My wife & I saw Star Trek this past weekend and I can describe the movie in one word:
The film's action takes off at warp speed and barely lets up. But this isn't purely an action flick. The emotions evoked by the primary characters and their antagonist are as fiery as a solar flare.
I rate this as the best Star Trek movie yet. (Yes, even beating out Star Trek II: The Wrath of Khan). Non-trekkies have raved about this film. Although some critics won't give this the same 5-star rating I do.
What makes this movie so good? (Warning, my examples below contain plot spoilers...)

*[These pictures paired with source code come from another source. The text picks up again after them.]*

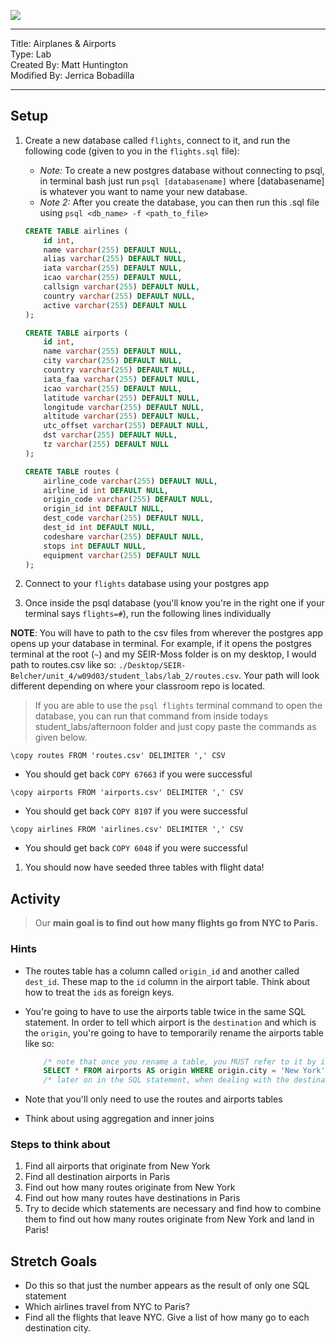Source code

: ![](/ga_cog.png)

---
Title: Airplanes & Airports <br>
Type: Lab <br>
Created By: Matt Huntington<br>
Modified By: Jerrica Bobadilla

---


## Setup

1. Create a new database called `flights`, connect to it, and run the following code (given to you in the `flights.sql` file):
	- _Note:_ To create a new postgres database without connecting to psql, in terminal bash just run `psql [databasename]` where [databasename] is whatever you want to name your new database.
	- _Note 2:_ After you create the database, you can then run this .sql file using `psql <db_name> -f <path_to_file>`

	```sql
	CREATE TABLE airlines (
		id int,
		name varchar(255) DEFAULT NULL,
		alias varchar(255) DEFAULT NULL,
		iata varchar(255) DEFAULT NULL,
		icao varchar(255) DEFAULT NULL,
		callsign varchar(255) DEFAULT NULL,
		country varchar(255) DEFAULT NULL,
		active varchar(255) DEFAULT NULL
	);

	CREATE TABLE airports (
		id int,
		name varchar(255) DEFAULT NULL,
		city varchar(255) DEFAULT NULL,
		country varchar(255) DEFAULT NULL,
		iata_faa varchar(255) DEFAULT NULL,
		icao varchar(255) DEFAULT NULL,
		latitude varchar(255) DEFAULT NULL,
		longitude varchar(255) DEFAULT NULL,
		altitude varchar(255) DEFAULT NULL,
		utc_offset varchar(255) DEFAULT NULL,
		dst varchar(255) DEFAULT NULL,
		tz varchar(255) DEFAULT NULL
	);

	CREATE TABLE routes (
		airline_code varchar(255) DEFAULT NULL,
		airline_id int DEFAULT NULL,
		origin_code varchar(255) DEFAULT NULL,
		origin_id int DEFAULT NULL,
		dest_code varchar(255) DEFAULT NULL,
		dest_id int DEFAULT NULL,
		codeshare varchar(255) DEFAULT NULL,
		stops int DEFAULT NULL,
		equipment varchar(255) DEFAULT NULL
	);
	```
1. Connect to your `flights` database using your postgres app
1. Once inside the psql database (you'll know you're in the right one if your terminal says `flights=#`), run the following lines individually

**NOTE**: You will have to path to the csv files from wherever the postgres app opens up your database in terminal. For example, if it opens the postgres terminal at the root (`~`) and my SEIR-Moss folder is on my desktop, I would path to routes.csv like so: `./Desktop/SEIR-Belcher/unit_4/w09d03/student_labs/lab_2/routes.csv`. Your path will look different depending on where your classroom repo is located.

> If you are able to use the `psql flights` terminal command to open the database, you can run that command from inside todays student_labs/afternoon folder and just copy paste the commands as given below. 

```
\copy routes FROM 'routes.csv' DELIMITER ',' CSV
``` 
- You should get back `COPY 67663` if you were successful

```
\copy airports FROM 'airports.csv' DELIMITER ',' CSV
``` 
- You should get back `COPY 8107` if you were successful

```
\copy airlines FROM 'airlines.csv' DELIMITER ',' CSV
``` 
- You should get back `COPY 6048` if you were successful

1. You should now have seeded three tables with flight data!

## Activity 

> Our **main goal is to find out how many flights go from NYC to Paris.**

### Hints

- The routes table has a column called `origin_id` and another called `dest_id`.  These map to the `id` column in the airport table. Think about how to treat the `id`s as foreign keys.  
- You're going to have to use the airports table twice in the same SQL statement.  In order to tell which airport is the `destination` and which is the `origin`, you're going to have to temporarily rename the airports table like so:

	```sql
		/* note that once you rename a table, you MUST refer to it by its new name */
		SELECT * FROM airports AS origin WHERE origin.city = 'New York';
		/* later on in the SQL statement, when dealing with the destination, you should do the same for airports AS destination */
	```
- Note that you'll only need to use the routes and airports tables  
- Think about using aggregation and inner joins

### Steps to think about

1. Find all airports that originate from New York
1. Find all destination airports in Paris 
1. Find out how many routes originate from New York
1. Find out how many routes have destinations in Paris 
1. Try to decide which statements are necessary and find how to combine them to find out how many routes originate from New York and land in Paris! 

## Stretch Goals

- Do this so that just the number appears as the result of only one SQL statement
- Which airlines travel from NYC to Paris?
- Find all the flights that leave NYC.  Give a list of how many go to each destination city.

The movie starts off with a bang--literally. A giant, evil-looking vessel emerges from a space anomaly and attacks the Federation starship USS Kelvin. The intruder is captained by Nero, a Romulan Renegade from the future. With the Kelvin crippled and the captain dead, George Kirk sacrifices the Kelvin--and himself--to cover the crew's evacuation. A crew that includes his wife giving birth to James T. Kirk.
Nero is on a quest for vengeance against Ambassador Spock and the rest of the Federation for the future-destruction of the planet Romulus by a supernova. The problem is: Spock's ship, which also fell through the same anomaly, hasn't arrived yet.
Nero did more than blast a Federation starship and kill Kirk Senior. His emergence has now altered the Star Trek timeline. As a result, James T. Kirk grows up to be a troubled townie in Iowa. Spock being half-human has his own growing pains. The two meet at Starfleet Academy and clash after Kirk "alters the conditions" of the famous Kobeyashi Maru Simulation.
What follows next, is a roller-coaster ride depicting the first mission for the USS Enterprise and her crew. But the movie is not just a special-effects extravaganza. Even when the action drops out of warp speed, the personal drama is just as blazing, if not more so, than the action.
In fact, I'd say the drama was primal. "Primal" is screenwriter Blake Snyder's favorite word. According to his book Save the Cat!, if you want to a story to grab your audience, then play on their primal instincts: Survival, hunger, protection of a loved one, fear of death and sex. (Remember we're dealing with a 20-something James T. Kirk).
And this movie touches just about touches on all of these.
Along with high-drama, director J.J. Abrams deftly handles the character development of all the Enterprise's bridge crew. We're talking about characters fans have known and loved for over 40 years! Accomplishing the this was no small feat. And no Star Trek movie worth it's dilithium crystals would be complete without by-lines, catch-phrases and well-known character mannerisms. All this occurs throughout the film but never feels forced or cheesy.
In the end, the valiant crew of the Enterprise prevails as they always did, but this time cost is enormous. Not only is Kirk's father killed by Nero, but so is Spock's mother--along with about 6 billion Vulcans when their planet is destroyed.
Since the original Star Trek series aired, the United Federation of Planets evolved into a near-Utopian society, especially with the next-generation style shows. J.J. Abrams' movie shows us a slightly grittier Federation--and then hits it with a body-blow. Vulcan was not some tiny colony in the outer reaches, but a core world of the Federation. Not only that, but it's a planet that's existed in the minds of fans for 43 years. Unlike the planet Alderaan, which was blasted by the Death Star within the first hour of Star Wars, Episode IV: A New Hope.
Now despite my rave review, this latest rendition of Star Trek continues the show's penchant for coming up with some off-the-wall pseudo-scientific gobbledygook. Or, in the words of "filksinger" Voltaire--to make sh*t up:
In this case we're introduced to "red matter," a black-hole inducing doomsday material; which of course the crazed villain Nero manages to get his hands on.
And when Kirk & Scotty need to get off a desolate ice-planet and get back on board the Enterprise flying away at warp-ludicrous speed, what do they do? They beam aboard using "trans-warp beaming."
However, color-coded doomsday matter and the make-stuff-up synergy of the Enterprise crew doesn't detract anything from the movie. In a way it enhances the film. Because it wouldn't be a true Star Trek movie if there wasn't anything to poke fun at! It's part of what has made Star Trek so much fun to watch over the years.
So it's a dark & dangerous galaxy the Enterprise venturing into. But for those of us sitting in the comfy multi-plexes, the future seems bright & amusing.